For security and so we can block this request, we’ll need to confirm your identity. Please key the six digit code we’ve sent you. When you’re finished, please press pound.
Now key in your banking PIN. This would be the 4 digit PIN that you set up when you registered. When you’re finished, please press pound.
Great. We’ve blocked this request and your account is now secure. If a payment has already left your account, no need to worry. It will automatically be refunded back to you within 24 to 48 hours. You do not have to do anything.
For further help you can visit the help section on your visa internet banking. Alternatively, you can visit action fraud at www.actionfraud.com/bankingsupport to find community articles on how to keep your account safe.
You can now hang up.”
The above is a sophisticated attempt at phishing perpetrated by a bot (it can be found here if you want to listen to the video: https://www.youtube.com/watch?v=GNXhHAh67DQ&ab_channel=CyberNews ). Phishing is a major problem and a large component in the growth of fraud. These bots can be easily acquired on the dark web and can easily get around security mechanisms financial institutions put up to protect their customers.
The last two years have seen a significant movement to digital transactions and with that an increase in needs for multi-factor authentication. Passwords are not enough, and customers are frustrated with the 100+ username/password combos they are supposed to remember. The most common second factor of authentication that companies are moving to is text-message based one-time passcodes (SMS OTPs). However, SMS OTPs are extremely vulnerable to phishing, especially sophisticated attacks like shown above.

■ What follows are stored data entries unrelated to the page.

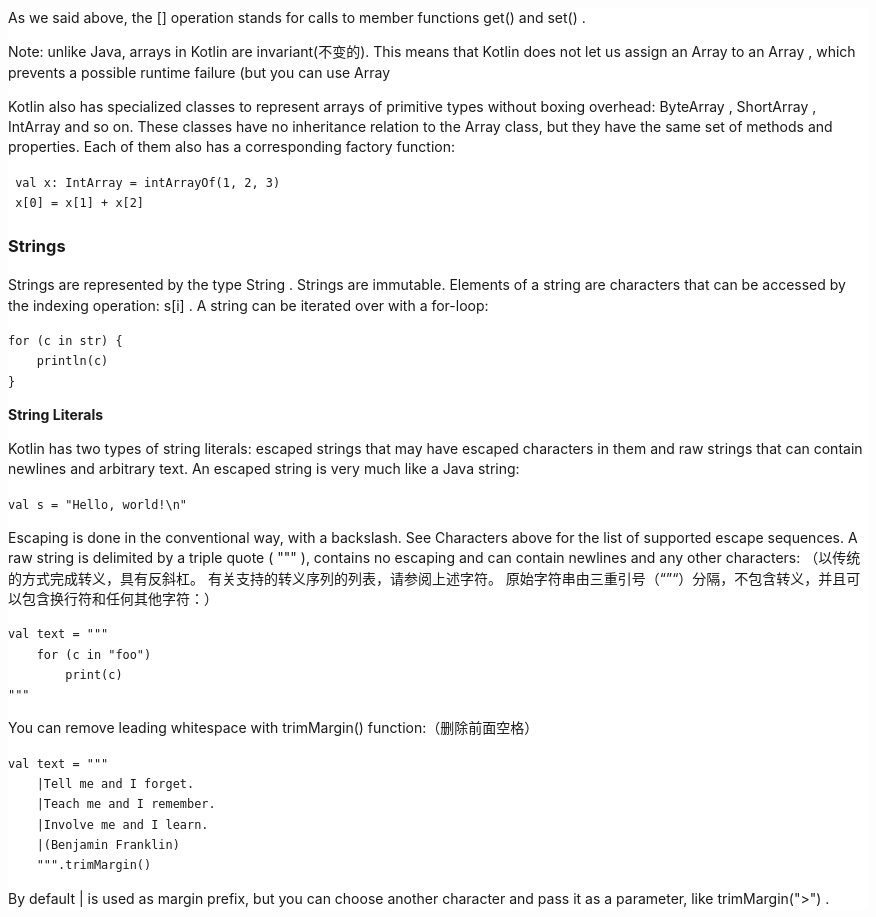 As we said above, the [] operation stands for calls to member functions get() and set() .

Note: unlike Java, arrays in Kotlin are invariant(不变的). This means that Kotlin does not let us assign an Array<String> to an
Array<Any> , which prevents a possible runtime failure (but you can use Array<out Any> 

Kotlin also has specialized classes to represent arrays of primitive types without boxing overhead: 
ByteArray , ShortArray , IntArray and so on. These classes have no inheritance relation to the Array class, 
but they have the same set of methods and properties. Each of them also has a corresponding factory function:

```
 val x: IntArray = intArrayOf(1, 2, 3) 
 x[0] = x[1] + x[2]
```

### Strings

Strings are represented by the type String . Strings are immutable. Elements of a string are characters that can be accessed by the indexing operation: s[i] . 
A string can be iterated over with a for-loop:

```
for (c in str) { 
    println(c)
}
```

**String Literals**

Kotlin has two types of string literals: escaped strings that may have escaped characters in them and raw strings 
that can contain newlines and arbitrary text. An escaped string is very much like a Java string:

```
val s = "Hello, world!\n"
```

Escaping is done in the conventional way, with a backslash. See Characters above for the list of supported escape sequences.
A raw string is delimited by a triple quote ( """ ), contains no escaping and can contain newlines and any other characters:
（以传统的方式完成转义，具有反斜杠。 有关支持的转义序列的列表，请参阅上述字符。
 原始字符串由三重引号（“”“）分隔，不包含转义，并且可以包含换行符和任何其他字符：）
 
```
val text = """
    for (c in "foo")
        print(c) 
"""
```

You can remove leading whitespace with trimMargin() function:（删除前面空格）

```
val text = """
    |Tell me and I forget. 
    |Teach me and I remember. 
    |Involve me and I learn. 
    |(Benjamin Franklin) 
    """.trimMargin()
```
By default | is used as margin prefix, but you can choose another character and pass it as a parameter, like trimMargin(">") .
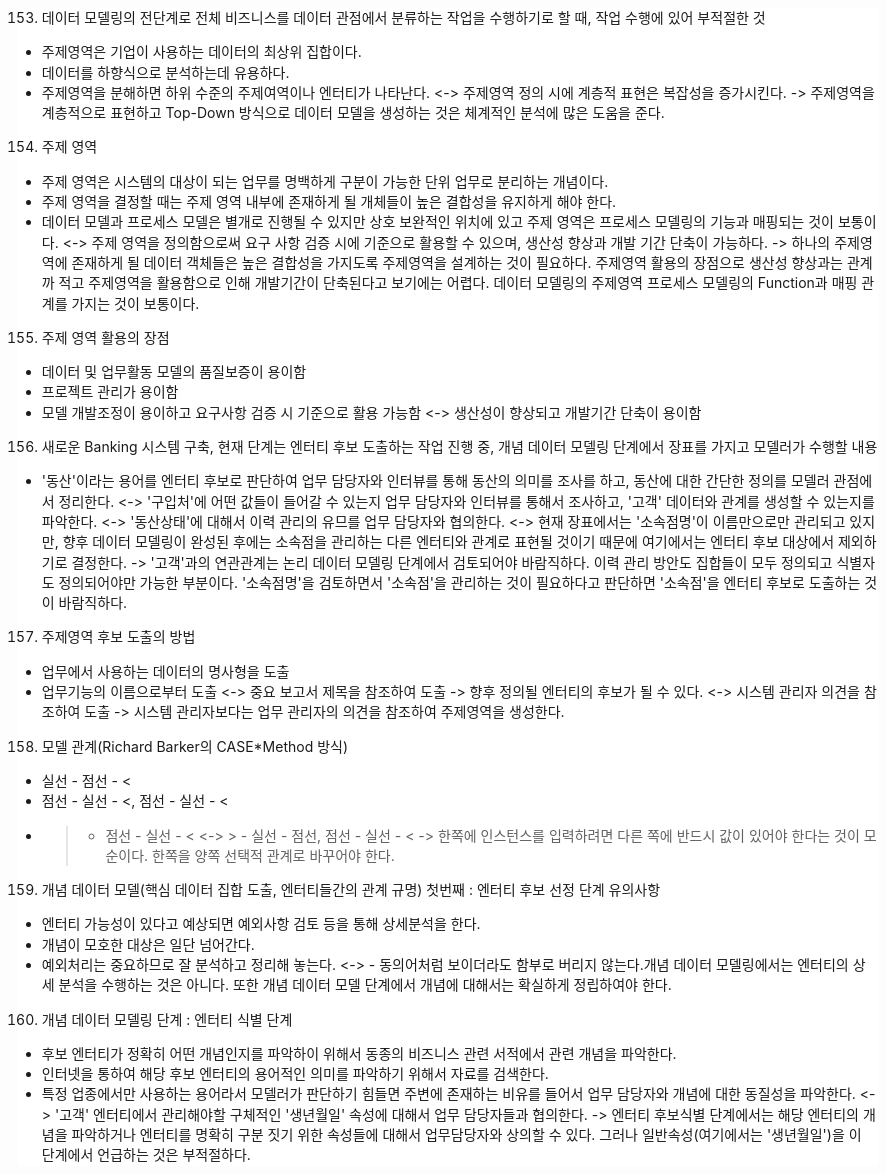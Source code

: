 153. 데이터 모델링의 전단계로 전체 비즈니스를 데이터 관점에서 분류하는 작업을 수행하기로 할 때, 작업 수행에 있어 부적절한 것
- 주제영역은 기업이 사용하는 데이터의 최상위 집합이다.
- 데이터를 하향식으로 분석하는데 유용하다.
- 주제영역을 분해하면 하위 수준의 주제여역이나 엔터티가 나타난다.
<-> 주제영역 정의 시에 계층적 표현은 복잡성을 증가시킨다. -> 주제영역을 계층적으로 표현하고 Top-Down 방식으로 데이터 모델을 생성하는 것은 체계적인 분석에  많은 도움을 준다.

154. 주제 영역
- 주제 영역은 시스템의 대상이 되는 업무를 명백하게 구분이 가능한 단위 업무로 분리하는 개념이다.
- 주제 영역을 결정할 때는 주제 영역 내부에 존재하게 될 개체들이 높은 결합성을 유지하게 해야 한다.
- 데이터 모델과 프로세스 모델은 별개로 진행될 수 있지만 상호 보완적인 위치에 있고 주제 영역은 프로세스 모델링의 기능과 매핑되는 것이 보통이다.
<-> 주제 영역을 정의함으로써 요구 사항 검증 시에 기준으로 활용할 수 있으며, 생산성 향상과 개발 기간 단축이 가능하다. -> 하나의 주제영역에 존재하게 될 데이터 객체들은 높은 결합성을 가지도록 주제영역을 설계하는 것이 필요하다. 주제영역 활용의 장점으로 생산성 향상과는 관계까 적고 주제영역을 활용함으로 인해 개발기간이 단축된다고 보기에는 어렵다. 데이터 모델링의 주제영역 프로세스 모델링의 Function과 매핑 관계를 가지는 것이 보통이다.

155. 주제 영역 활용의 장점
- 데이터 및 업무활동 모델의 품질보증이 용이함
- 프로젝트 관리가 용이함
- 모델 개발조정이 용이하고 요구사항 검증 시 기준으로 활용 가능함
<-> 생산성이 향상되고 개발기간 단축이 용이함

156. 새로운 Banking 시스템 구축, 현재 단계는 엔터티 후보 도출하는 작업 진행 중, 개념 데이터 모델링 단계에서 장표를 가지고 모델러가 수행할 내용
- '동산'이라는 용어를 엔터티 후보로 판단하여 업무 담당자와 인터뷰를 통해 동산의 의미를 조사를 하고, 동산에 대한 간단한 정의를 모델러 관점에서 정리한다.
<-> '구입처'에 어떤 값들이 들어갈 수 있는지 업무 담당자와 인터뷰를 통해서 조사하고, '고객' 데이터와 관계를 생성할 수 있는지를 파악한다.
<-> '동산상태'에 대해서 이력 관리의 유므를 업무 담당자와 협의한다.
<-> 현재 장표에서는 '소속점명'이 이름만으로만 관리되고 있지만, 향후 데이터 모델링이 완성된 후에는 소속점을 관리하는 다른 엔터티와 관계로 표현될 것이기 때문에 여기에서는 엔터티 후보 대상에서 제외하기로 결정한다.
-> '고객'과의 연관관계는 논리 데이터 모델링 단계에서 검토되어야 바람직하다. 이력 관리 방안도 집합들이 모두 정의되고 식별자도 정의되어야만 가능한 부분이다. '소속점명'을 검토하면서 '소속점'을 관리하는 것이 필요하다고 판단하면 '소속점'을 엔터티 후보로 도출하는 것이 바람직하다.

157. 주제영역 후보 도출의 방법
- 업무에서 사용하는 데이터의 명사형을 도출
- 업무기능의 이름으로부터 도출
<-> 중요 보고서 제목을 참조하여 도출 -> 향후 정의될 엔터티의 후보가 될 수 있다.
<-> 시스템 관리자 의견을 참조하여 도출 -> 시스템 관리자보다는 업무 관리자의 의견을 참조하여 주제영역을 생성한다.

158. 모델 관계(Richard Barker의 CASE*Method 방식)
- 실선 - 점선 - <
- 점선 - 실선 - <, 점선 - 실선 - <
- > - 점선 - 실선 - <
<-> > - 실선 - 점선, 점선 - 실선 - < -> 한쪽에 인스턴스를 입력하려면 다른 쪽에 반드시 값이 있어야 한다는 것이 모순이다. 한쪽을 양쪽 선택적 관계로 바꾸어야 한다.

159. 개념 데이터 모델(핵심 데이터 집합 도출, 엔터티들간의 관계 규명) 첫번째 : 엔터티 후보 선정 단계 유의사항
- 엔터티 가능성이 있다고 예상되면 예외사항 검토 등을 통해 상세분석을 한다.
- 개념이 모호한 대상은 일단 넘어간다.
- 예외처리는 중요하므로 잘 분석하고 정리해 놓는다.
<-> - 동의어처럼 보이더라도 함부로 버리지 않는다.개념 데이터 모델링에서는 엔터티의 상세 분석을 수행하는 것은 아니다. 또한 개념 데이터 모델 단계에서 개념에 대해서는 확실하게 정립하여야 한다.

160. 개념 데이터 모델링 단계 : 엔터티 식별 단계
- 후보 엔터티가 정확히 어떤 개념인지를 파악하이 위해서 동종의 비즈니스 관련 서적에서 관련 개념을 파악한다.
- 인터넷을 통하여 해당 후보 엔터티의 용어적인 의미를 파악하기 위해서 자료를 검색한다.
- 특정 업종에서만 사용하는 용어라서 모델러가 판단하기 힘들면 주변에 존재하는 비유를 들어서 업무 담당자와 개념에 대한 동질성을 파악한다.
<-> '고객' 엔터티에서 관리해야할 구체적인 '생년월일' 속성에 대해서 업무 담당자들과 협의한다. -> 엔터티 후보식별 단계에서는 해당 엔터티의 개념을 파악하거나 엔터티를 명확히 구분 짓기 위한 속성들에 대해서 업무담당자와 상의할 수 있다. 그러나 일반속성(여기에서는 '생년월일')을 이 단계에서 언급하는 것은 부적절하다.
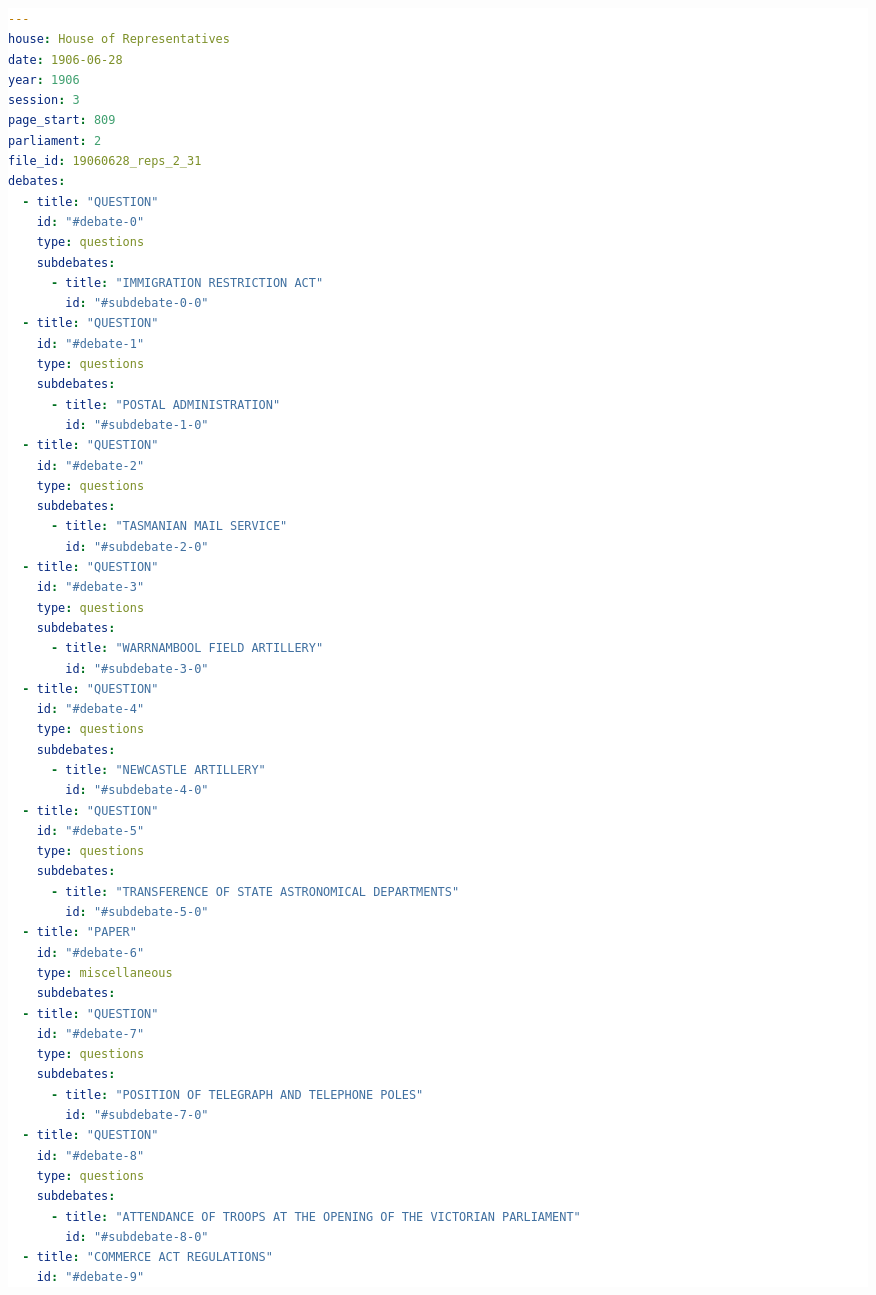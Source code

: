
 ```yaml
---
house: House of Representatives
date: 1906-06-28
year: 1906
session: 3
page_start: 809
parliament: 2
file_id: 19060628_reps_2_31
debates:
  - title: "QUESTION"
    id: "#debate-0"
    type: questions
    subdebates:
      - title: "IMMIGRATION RESTRICTION ACT"
        id: "#subdebate-0-0"
  - title: "QUESTION"
    id: "#debate-1"
    type: questions
    subdebates:
      - title: "POSTAL ADMINISTRATION"
        id: "#subdebate-1-0"
  - title: "QUESTION"
    id: "#debate-2"
    type: questions
    subdebates:
      - title: "TASMANIAN MAIL SERVICE"
        id: "#subdebate-2-0"
  - title: "QUESTION"
    id: "#debate-3"
    type: questions
    subdebates:
      - title: "WARRNAMBOOL FIELD ARTILLERY"
        id: "#subdebate-3-0"
  - title: "QUESTION"
    id: "#debate-4"
    type: questions
    subdebates:
      - title: "NEWCASTLE ARTILLERY"
        id: "#subdebate-4-0"
  - title: "QUESTION"
    id: "#debate-5"
    type: questions
    subdebates:
      - title: "TRANSFERENCE OF STATE ASTRONOMICAL DEPARTMENTS"
        id: "#subdebate-5-0"
  - title: "PAPER"
    id: "#debate-6"
    type: miscellaneous
    subdebates:
  - title: "QUESTION"
    id: "#debate-7"
    type: questions
    subdebates:
      - title: "POSITION OF TELEGRAPH AND TELEPHONE POLES"
        id: "#subdebate-7-0"
  - title: "QUESTION"
    id: "#debate-8"
    type: questions
    subdebates:
      - title: "ATTENDANCE OF TROOPS AT THE OPENING OF THE VICTORIAN PARLIAMENT"
        id: "#subdebate-8-0"
  - title: "COMMERCE ACT REGULATIONS"
    id: "#debate-9"
```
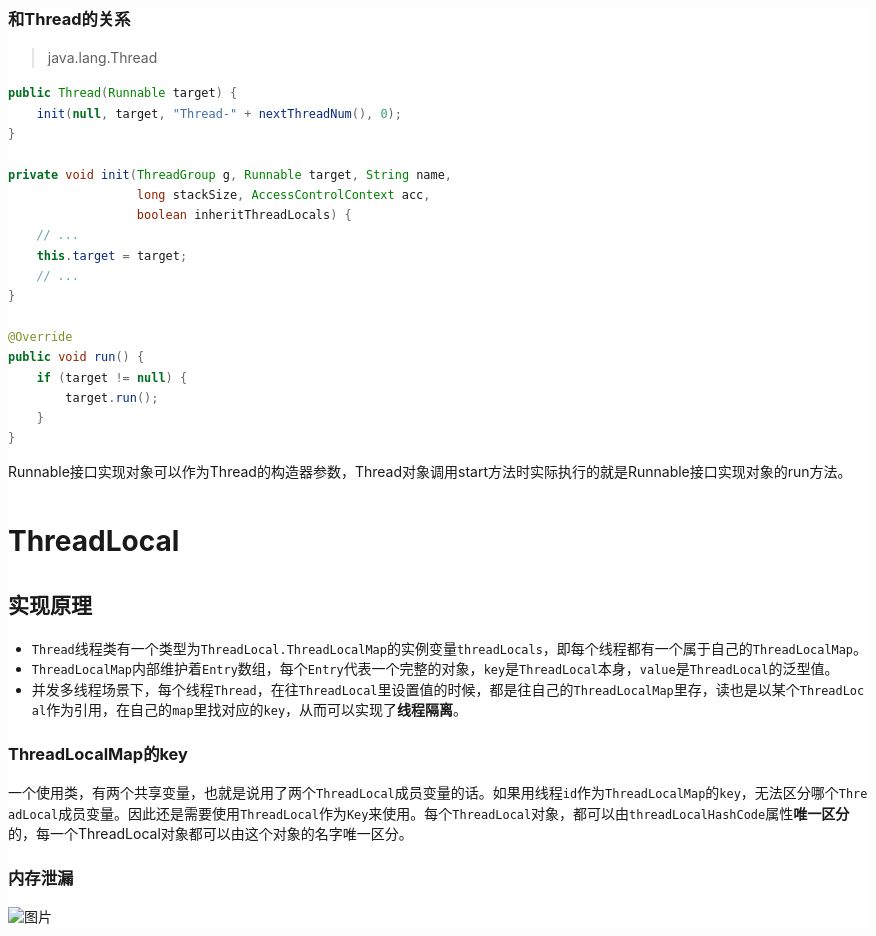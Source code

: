 

### 和Thread的关系

> java.lang.Thread

```java
public Thread(Runnable target) {
    init(null, target, "Thread-" + nextThreadNum(), 0);
}

private void init(ThreadGroup g, Runnable target, String name,
                  long stackSize, AccessControlContext acc,
                  boolean inheritThreadLocals) {
    // ...
    this.target = target;
    // ...
}

@Override
public void run() {
    if (target != null) {
        target.run();
    }
}
```



Runnable接口实现对象可以作为Thread的构造器参数，Thread对象调用start方法时实际执行的就是Runnable接口实现对象的run方法。



# ThreadLocal

## 实现原理

- `Thread`线程类有一个类型为`ThreadLocal.ThreadLocalMap`的实例变量`threadLocals`，即每个线程都有一个属于自己的`ThreadLocalMap`。
- `ThreadLocalMap`内部维护着`Entry`数组，每个`Entry`代表一个完整的对象，`key`是`ThreadLocal`本身，`value`是`ThreadLocal`的泛型值。
- 并发多线程场景下，每个线程`Thread`，在往`ThreadLocal`里设置值的时候，都是往自己的`ThreadLocalMap`里存，读也是以某个`ThreadLocal`作为引用，在自己的`map`里找对应的`key`，从而可以实现了**线程隔离**。



### ThreadLocalMap的key

一个使用类，有两个共享变量，也就是说用了两个`ThreadLocal`成员变量的话。如果用线程`id`作为`ThreadLocalMap`的`key`，无法区分哪个`ThreadLocal`成员变量。因此还是需要使用`ThreadLocal`作为`Key`来使用。每个`ThreadLocal`对象，都可以由`threadLocalHashCode`属性**唯一区分**的，每一个ThreadLocal对象都可以由这个对象的名字唯一区分。



### 内存泄漏

![图片](../../Image/2022/09/220922-11.jpg)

In order to protect your customers, Asignio has developed a dual-biometric authentication system that works on the same rails as SMS OTPs, the Asignio SMS Biometric. Instead of transcribing a six-digit code, the customer clicks a link and authenticates with handwriting recognition and passive facial verification. Asignio’s dual biometric platform is fast and easy to use, works across all the customer’s devices, is phishing resistant, and very secure.